Libraries and childrenLibrary fines are one of the most stereotypical bugaboos in public-library land. If we pressure our customers over them too much, we can push ourselves into the repressed-librarian-stereotype zone. If we forgive everyone their sins, our bosses aren’t happy.

Whenever I give a classroom of kids a tour of the library, I always gesture around the children’s area expansively and tell students that:

“Everything you see here – the books, the videos, the computers – belongs to all of us. Your parents paid taxes so we could have them for you, and we all share them. You can check them out for free, but you have to remember to bring them back. If you don’t – BUZZ – you have to pay a fine. I don’t know why they call it a fine, because nobody I know thinks it’s fine to have to pay one. We people in the library hate charging people fines, but you know what?

“Unless we do, lots of people will say, ‘Ehh – I’ll bring that stuff back to the library when I get around to it.’ But once they have to pay some money every day – it’s a funny thing – people start bringing those books and DVDs in a lot faster.”

(Sorry – forgive my jokey style – but you get the point.) All of this leads up to…

Expressing surprise over the fact that the Queens Public Library will refer long-standing unpaid fines and unreturned books on users’ accounts to a collection agency, a story in today’s New York Times is titled “Late Library Books Can Take Toll on Credit Scores.” The story begins:

Librarians in Queens do not like to talk about the scofflaws who rack up fines for late books. They prefer to call them “clients” or “patrons” who owe “extended-use fees.” Competing against a tide of video games and cable shows, they are loath to scare away anyone who wants to read.

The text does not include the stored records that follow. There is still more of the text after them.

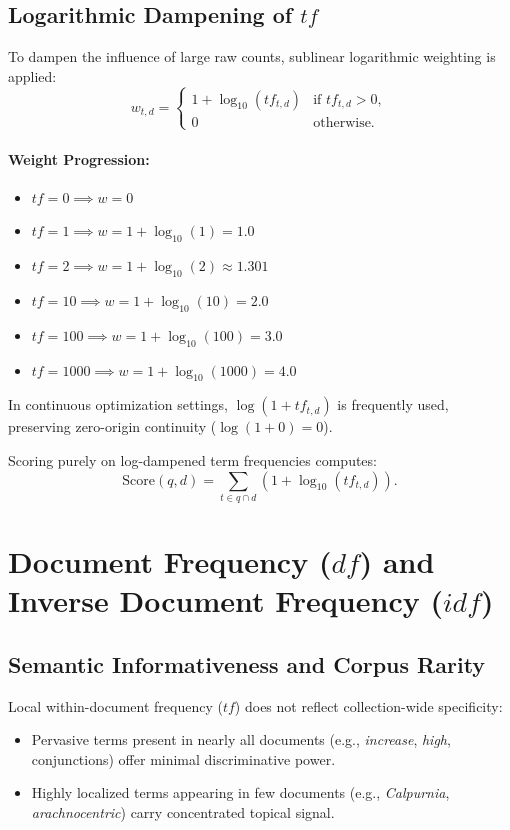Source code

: \subsection[Logarithmic Dampening of tf]{Logarithmic Dampening of $tf$}
To dampen the influence of large raw counts, sublinear logarithmic weighting is applied:
\begin{equation}
w_{t,d} = \begin{cases} 1 + \log_{10}(tf_{t,d}) & \text{if } tf_{t,d} > 0, \\ 0 & \text{otherwise.} \end{cases}
\end{equation}

\paragraph{Weight Progression:}
\begin{itemize}
    \item $tf = 0 \implies w = 0$
    \item $tf = 1 \implies w = 1 + \log_{10}(1) = 1.0$
    \item $tf = 2 \implies w = 1 + \log_{10}(2) \approx 1.301$
    \item $tf = 10 \implies w = 1 + \log_{10}(10) = 2.0$
    \item $tf = 100 \implies w = 1 + \log_{10}(100) = 3.0$
    \item $tf = 1000 \implies w = 1 + \log_{10}(1000) = 4.0$
\end{itemize}
In continuous optimization settings, $\log(1 + tf_{t,d})$ is frequently used, preserving zero-origin continuity ($\log(1+0)=0$).

Scoring purely on log-dampened term frequencies computes:
\begin{equation}
\text{Score}(q, d) = \sum_{t \in q \cap d} \left( 1 + \log_{10}(tf_{t,d}) \right).
\end{equation}

\FloatBarrier
\section[Document Frequency (df) and Inverse Document Frequency (idf)]{Document Frequency ($df$) and\\ Inverse Document Frequency ($idf$)}
\label{sec:df-idf-en}

\subsection{Semantic Informativeness and Corpus Rarity}
Local within-document frequency ($tf$) does not reflect collection-wide specificity:
\begin{itemize}
    \item Pervasive terms present in nearly all documents (e.g., \textit{increase}, \textit{high}, conjunctions) offer minimal discriminative power.
    \item Highly localized terms appearing in few documents (e.g., \textit{Calpurnia}, \textit{arachnocentric}) carry concentrated topical signal.
\end{itemize}

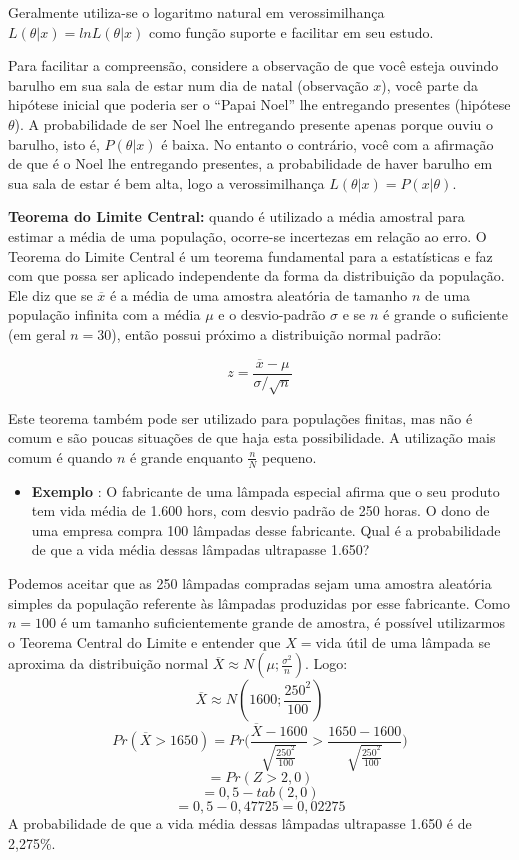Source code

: \documentclass[
  openany]{book}
\providecommand{\tightlist}{%
  \setlength{\itemsep}{0pt}\setlength{\parskip}{0pt}}
\begin{document}
Geralmente utiliza-se o logaritmo natural em verossimilhança \(L(\theta |x)=ln L(\theta|x)\) como função suporte e facilitar em seu estudo.

Para facilitar a compreensão, considere a observação de que você esteja ouvindo barulho em sua sala de estar num dia de natal (observação \(x\)), você parte da hipótese inicial que poderia ser o ``Papai Noel'' lhe entregando presentes (hipótese \(\theta\)). A probabilidade de ser Noel lhe entregando presente apenas porque ouviu o barulho, isto é, \(P(\theta|x)\) é baixa. No entanto o contrário, você com a afirmação de que é o Noel lhe entregando presentes, a probabilidade de haver barulho em sua sala de estar é bem alta, logo a verossimilhança \(L(\theta|x)=P(x|\theta)\).

\textbf{Teorema do Limite Central:} quando é utilizado a média amostral para estimar a média de uma população, ocorre-se incertezas em relação ao erro. O Teorema do Limite Central é um teorema fundamental para a estatísticas e faz com que possa ser aplicado independente da forma da distribuição da população. Ele diz que se \(\overline{x}\) é a média de uma amostra aleatória de tamanho \(n\) de uma população infinita com a média \(\mu\) e o desvio-padrão \(\sigma\) e se \(n\) é grande o suficiente (em geral \(n=30\)), então possui próximo a distribuição normal padrão:

\begin{equation} 
 z=\frac{\overline{x}-\mu}{\sigma / \sqrt{n}}
  \label{eq:teoremacentralimite}
\end{equation}

Este teorema também pode ser utilizado para populações finitas, mas não é comum e são poucas situações de que haja esta possibilidade. A utilização mais comum é quando \(n\) é grande enquanto \(\frac{n}{N}\) pequeno.

\begin{itemize}
\tightlist
\item
  \textbf{Exemplo} \citep{fariaestatistic}: O fabricante de uma lâmpada especial afirma que o seu produto tem vida média de 1.600 hors, com desvio padrão de 250 horas. O dono de uma empresa compra 100 lâmpadas desse fabricante. Qual é a probabilidade de que a vida média dessas lâmpadas ultrapasse 1.650?
\end{itemize}

Podemos aceitar que as 250 lâmpadas compradas sejam uma amostra aleatória simples da população referente às lâmpadas produzidas por esse fabricante. Como \(n=100\) é um tamanho suficientemente grande de amostra, é possível utilizarmos o Teorema Central do Limite e entender que \(X=\)vida útil de uma lâmpada se aproxima da distribuição normal \(\overline{X}\approx N(\mu;\frac{\sigma^2}{n})\). Logo:
\[\overline{X}\approx N(1600;\frac{250^2}{100})\]
\[Pr(\overline{X}>1650)=Pr\bigg( \frac{\overline{X}-1600}{\sqrt{\frac{250^2}{100}}}>\frac{1650-1600}{\sqrt{\frac{250^2}{100}}} \bigg)\]
\[=Pr(Z>2,0)\]
\[=0,5-tab(2,0)\]
\[=0,5-0,47725=0,02275\]
A probabilidade de que a vida média dessas lâmpadas ultrapasse 1.650 é de 2,275\%.
\end{document}
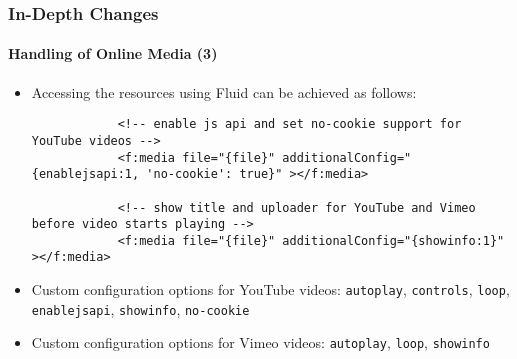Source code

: \begin{frame}[fragile]
	\frametitle{In-Depth Changes}
	\framesubtitle{Handling of Online Media (3)}

	\lstset{basicstyle=\tiny\ttfamily}

	\begin{itemize}

		\item Accessing the resources using Fluid can be achieved as follows:

		\begin{lstlisting}
			<!-- enable js api and set no-cookie support for YouTube videos -->
			<f:media file="{file}" additionalConfig="{enablejsapi:1, 'no-cookie': true}" ></f:media>

			<!-- show title and uploader for YouTube and Vimeo before video starts playing -->
			<f:media file="{file}" additionalConfig="{showinfo:1}" ></f:media>
		\end{lstlisting}

		\item Custom configuration options for YouTube videos:\newline
			\small
				\texttt{autoplay}, \texttt{controls}, \texttt{loop}, \texttt{enablejsapi}, \texttt{showinfo}, \texttt{no-cookie}
			\normalsize

		\item Custom configuration options for Vimeo videos:\newline
			\small
				\texttt{autoplay}, \texttt{loop}, \texttt{showinfo}
			\normalsize
	\end{itemize}

\end{frame}


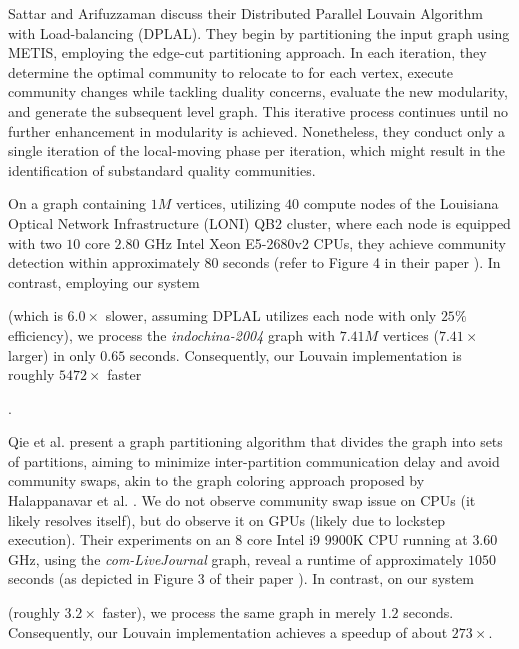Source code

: Sattar and Arifuzzaman \cite{sattar2022scalable} discuss their Distributed Parallel Louvain Algorithm with Load-balancing (DPLAL). They begin by partitioning the input graph using METIS, employing the edge-cut partitioning approach. In each iteration, they determine the optimal community to relocate to for each vertex, execute community changes while tackling duality concerns, evaluate the new modularity, and generate the subsequent level graph. This iterative process continues until no further enhancement in modularity is achieved. Nonetheless, they conduct only a single iteration of the local-moving phase per iteration, which might result in the identification of substandard quality communities. On a graph containing $1M$ vertices, utilizing $40$ compute nodes of the Louisiana Optical Network Infrastructure (LONI) QB2 cluster, where each node is equipped with two $10$ core $2.80$ GHz Intel Xeon E5-2680v2 CPUs, they achieve community detection within approximately $80$ seconds (refer to Figure 4 in their paper \cite{sattar2022scalable}). In contrast, employing our system (which is $6.0\times$ slower, assuming DPLAL utilizes each node with only $25\%$ efficiency), we process the \textit{indochina-2004} graph with $7.41M$ vertices ($7.41\times$ larger) in only $0.65$ seconds. Consequently, our Louvain implementation is roughly $5472\times$ faster.

Qie et al. \cite{qie2022isolate} present a graph partitioning algorithm that divides the graph into sets of partitions, aiming to minimize inter-partition communication delay and avoid community swaps, akin to the graph coloring approach proposed by Halappanavar et al. \cite{com-halappanavar17}. We do not observe community swap issue on CPUs (it likely resolves itself), but do observe it on GPUs (likely due to lockstep execution). Their experiments on an $8$ core Intel i9 9900K CPU running at $3.60$ GHz, using the \textit{com-LiveJournal} graph, reveal a runtime of approximately $1050$ seconds (as depicted in Figure 3 of their paper \cite{qie2022isolate}). In contrast, on our system (roughly $3.2\times$ faster), we process the same graph in merely $1.2$ seconds. Consequently, our Louvain implementation achieves a speedup of about $273\times$.

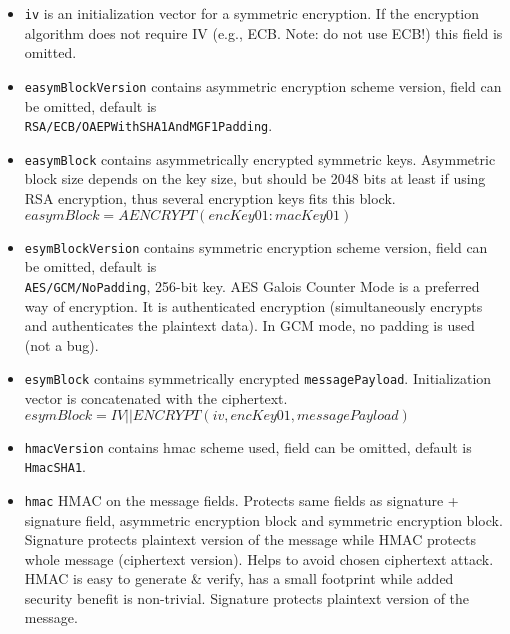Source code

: \documentclass[a4paper,10pt]{article}
\begin{document}
\begin{itemize}
$
sig = SIGN_{privKey}(hash(protocolType:protocolVersion:ampType:ampVersion:sequenceNumber:randomNonce:sender:
destination:destinationType:iv:encKey01:macKey01:messagePayload)) 
$

\textbf{Update v2}: signature now includes \verb#messageSentMiliUTC#;

\item \verb#iv# is an initialization vector for a symmetric encryption. If the encryption algorithm does not require IV (e.g., ECB. Note: do not use ECB!)
this field is omitted.

\item \verb#easymBlockVersion# contains asymmetric encryption scheme version, field can be omitted, default is \\\verb#RSA/ECB/OAEPWithSHA1AndMGF1Padding#.
\item \verb#easymBlock# contains asymmetrically encrypted symmetric keys. Asymmetric block size depends on the key size, but should be 2048 bits
at least if using RSA encryption, thus several encryption keys fits this block.\\
$easymBlock = AENCRYPT(encKey01:macKey01)$

\item \verb#esymBlockVersion# contains symmetric encryption scheme version, field can be omitted, default is \\\verb#AES/GCM/NoPadding#, 256-bit key.
AES Galois Counter Mode is a preferred way of encryption. 
It is authenticated encryption (simultaneously encrypts and authenticates the plaintext data). In GCM mode, no padding is used (not a bug).

\item \verb#esymBlock# contains symmetrically encrypted \verb#messagePayload#. Initialization vector is concatenated with the ciphertext.\\
$esymBlock = IV || ENCRYPT(iv, encKey01, messagePayload)$

\item \verb#hmacVersion# contains hmac scheme used, field can be omitted, default is \verb#HmacSHA1#.

\item \verb#hmac# HMAC on the message fields. Protects same fields as signature + signature field, 
asymmetric encryption block and symmetric encryption block. Signature protects plaintext version of the message 
while HMAC protects whole message (ciphertext version). Helps to avoid chosen ciphertext attack. 
HMAC is easy to generate \& verify, has a small footprint while added security benefit is non-trivial.
Signature protects plaintext version of the message.


\end{itemize}
\end{document}
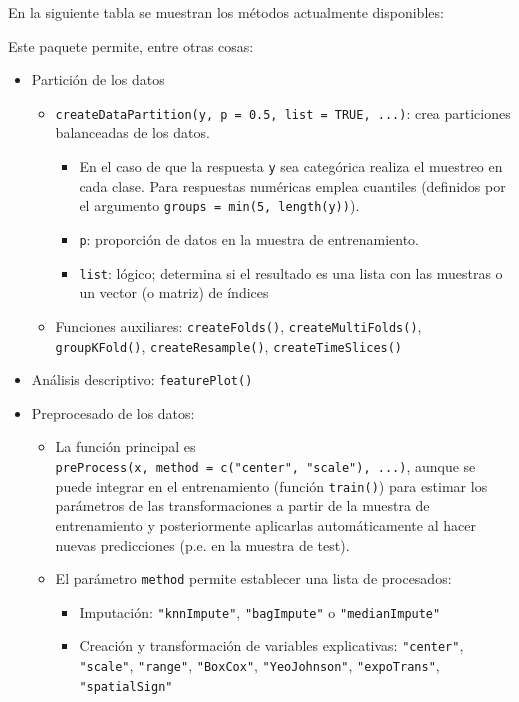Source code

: \documentclass[
]{book}
\theoremstyle{break}
\theoremstyle{definition}
\theoremstyle{definition}
\theoremstyle{definition}
\theoremstyle{remark}
\begin{document}
En la siguiente tabla se muestran los métodos actualmente disponibles:

Este paquete permite, entre otras cosas:

\begin{itemize}
\item
  Partición de los datos

  \begin{itemize}
  \item
    \texttt{createDataPartition(y,\ p\ =\ 0.5,\ list\ =\ TRUE,\ ...)}: crea particiones balanceadas de los datos.

    \begin{itemize}
    \item
      En el caso de que la respuesta \texttt{y} sea categórica realiza el muestreo en cada clase. Para respuestas numéricas emplea cuantiles (definidos por el argumento \texttt{groups\ =\ min(5,\ length(y))}).
    \item
      \texttt{p}: proporción de datos en la muestra de entrenamiento.
    \item
      \texttt{list}: lógico; determina si el resultado es una lista con las muestras o un vector (o matriz) de índices
    \end{itemize}
  \item
    Funciones auxiliares: \texttt{createFolds()}, \texttt{createMultiFolds()}, \texttt{groupKFold()}, \texttt{createResample()}, \texttt{createTimeSlices()}
  \end{itemize}
\item
  Análisis descriptivo: \texttt{featurePlot()}
\item
  Preprocesado de los datos:

  \begin{itemize}
  \item
    La función principal es \texttt{preProcess(x,\ method\ =\ c("center",\ "scale"),\ ...)}, aunque se puede integrar en el entrenamiento (función \texttt{train()}) para estimar los parámetros de las transformaciones a partir de la muestra de entrenamiento y posteriormente aplicarlas automáticamente al hacer nuevas predicciones (p.e. en la muestra de test).
  \item
    El parámetro \texttt{method} permite establecer una lista de procesados:

    \begin{itemize}
    \item
      Imputación: \texttt{"knnImpute"}, \texttt{"bagImpute"} o \texttt{"medianImpute"}
    \item
      Creación y transformación de variables explicativas: \texttt{"center"}, \texttt{"scale"}, \texttt{"range"}, \texttt{"BoxCox"}, \texttt{"YeoJohnson"}, \texttt{"expoTrans"}, \texttt{"spatialSign"}


\end{itemize}
\end{itemize}
\end{itemize}
\end{document}
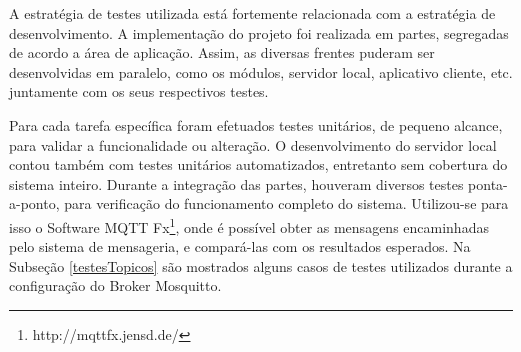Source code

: A estratégia de testes utilizada está fortemente relacionada com a estratégia de desenvolvimento. A implementação do projeto foi realizada em partes, segregadas de acordo a área de aplicação. Assim, as diversas frentes puderam ser desenvolvidas em paralelo, como os módulos, servidor local, aplicativo cliente, etc. juntamente com os seus respectivos testes.

Para cada tarefa específica foram efetuados testes unitários, de pequeno alcance, para validar a funcionalidade ou alteração. O desenvolvimento do servidor local contou também com testes unitários automatizados, entretanto sem cobertura do sistema inteiro. Durante a integração das partes, houveram diversos testes ponta-a-ponto, para verificação do funcionamento completo do sistema. Utilizou-se para isso o Software MQTT Fx\footnote{http://mqttfx.jensd.de/}, onde é possível obter as mensagens encaminhadas pelo sistema de mensageria, e compará-las com os resultados esperados. Na Subseção \ref{testesTopicos} são mostrados alguns casos de testes utilizados durante a configuração do Broker Mosquitto.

But their patience has limits. When provoked, they play hardball.

The story goes on to say that by using a collection agency, they’ve brought in an extra $11.4 million. But a “scofflaw” rabbi in the Rockaway area of Queens whose fines had mounted to $295 was so incensed about having his credit rating damaged that he is suing the library.

The story also mentions that the Queens Library has a “Read Down Your Fees” program for young people under 17; they can earn $1 per half hour (not an hour, as the story says) by reading in the library under the staff’s supervision. “During the last fiscal year,” the story says, “16,612 children were forgiven $24,734 in fines through the program.” (Which, um, means that the average kid who participated had $1.49 forgiven – not a huge amount, but the library’s trying to do the right thing, at least.)

I’m always glad to see libraries not too fixated on fines for kids. I’m sure you’ve noticed how, in popular-culture portrayals of librarians, there’s always some kind of reference to librarians as repressed shushers, obsessing over fines. We in libraries now must continue to do our duty to 1) not be repressed (i.e., don’t be afraid to be spontaneous, sing, dance, and tell jokes); 2) not give our users too hard a time about quieting down, and 3) forgive fines whenever appropriate, especially when kids and parents are involved. Deciding when to enforce and when to say “no problem, of course!” can be a fine balance – it’s like standing barefoot on the edge of a razor sometimes – but I think we all want this generation of kids to grow up bearing good thoughts about libraries and librarians.